[comp.sys.isis] Measuring the performance of ISIS

ken@gvax.cs.cornell.edu (Ken Birman) (10/24/90)
I've had a few questions about how to measure the performance of ISIS,
most recently from a group at LANL.  I know that many groups like to do
these sorts of measurements locally, and just want to outline the issues
and approach we recommend.

First, it will be important to keep in mind that ISIS has two sets of
protocols, the "bypass" ones and the old non-bypass ones in "protos".
To get the bypass ones you compile with -DBYPASS... in version V2.1.
In Version 3.0 and beyond, the bypass protocols will be the default and
the role of the protos ones will be greatly diminished, because the
pg_client interface will begin to support bypass communication too.
This is important, because the old protocols had several performance
problems:
   1) They were slow structurally (RPC to protos and IPC to deliver messages
      to clients -- typical costs were in the 20-25ms range).
   2) They tended to "congest" easily due to large amounts of memory being
      needed in protos (mostly, for lightweight tasks)
Both of these problems are largely eliminated in the bypass case, although
(for the time being) the bypass code is only used under certain restrictions,
documented in the man pages and manual itself.
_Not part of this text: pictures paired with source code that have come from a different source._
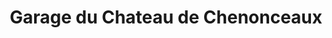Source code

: ---
title: "Garage du Chateau de Chenonceaux"
url: /civray-de-touraine/garage-du-chateau-de-chenonceaux/
shop: commodité
---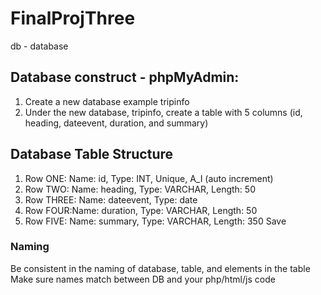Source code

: # FinalProjThree
 db - database
## Database construct - phpMyAdmin:
1. Create a new database example tripinfo
2. Under the new database, tripinfo, create a table with 5 columns (id, heading, dateevent, duration, and summary)
## **Database Table Structure**
1. Row ONE: Name: id, Type: INT, Unique, A_I (auto increment)
2. Row TWO: Name: heading, Type: VARCHAR, Length: 50
3. Row THREE: Name: dateevent, Type: date
4. Row FOUR:Name: duration, Type: VARCHAR, Length: 50
5. Row FIVE: Name: summary, Type: VARCHAR, Length: 350
Save
### **Naming**
Be consistent in the naming of database, table, and elements in the table 
Make sure names match between DB and your php/html/js code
Next, you need to decide what you plan to measure:
   1) Throughput-a: the amount of data per second ISIS can pump over a link
   2) Throughput-b: the number of multicasts per second ISIS can do in a group
      or system-wide
   3) Latency-a: the delay associated with starting an asynchronous multicast
   4) Latency-b: the delay associated with an RPC-style communication
      (and here, need to think about who did the reply: local? remote?)
   5) Latency-c: the delay associated with a all-replies multicast
Other issues to control are whether the sender also gets a copy of the message
(i.e. whether or not to use option "x"), and the type of multicast to test
(we recommend "cbcast" because cbcast is the main protocol for most of ISIS)

Next, there is a question of structuring the test program itself.  You
will want a controlled test -- one in which you know pretty much what is
going on.  ISIS is predictable only if you know how many tasks are active
and what they are up to; if you do a test that forks off a lot of work in
the background and trusts the scheduling to "even things out" you may
instead see the system thrash, or at least see erratic performance.  For
example, it would be a bad idea to just see how many bcasts you can fork
off with option "f" at one time.  This is more or less a fluke of the 
point at which the system congests and won't measure anything reasonable.
Plus, when severely congested, performance tends to degrade (paging becomes
a factor because the programs get so big...)

Examples of good test sequences follow:

    1) RPC style: one thread does, say, 100 cbcasts waiting for replies,
       times total elapsed time.
    2) Async IPC style: one thread does, say, 100 cbcasts, no replies,
       times total elapsed time.  Using synchronized clocks, it is easy
       to get bandwidth and latency-to-delivery numbers here too.
    3) "Maximum presented load" style: fork off a bunch of threads (t_fork),
       each loops doing a test of type 1 or 2.  Measure performance for each
       bcast, but also for system as a whole.

You'll see real strange numbers in situations where the bypass protocols are
not used and congestion starts to kick in.  Also, problems will show up if
your systems start to page heavily due to large virtual address spaces, or
if you aren't careful about layout of the programs on your network and put,
say, 3 or four on one machine (inviting UNIX to run its somewhat unpredictable
scheduling algorithms).  

To guard against this, while testing your performance test, we suggest that
you run "top", "vmstat", and or "prstat".  (The latter is an ISIS utility;
you'll be watching the "congestion" flags)

I hope this helps.  If you see figures that deviate substantially from what
you expected, drop us a note...

Ken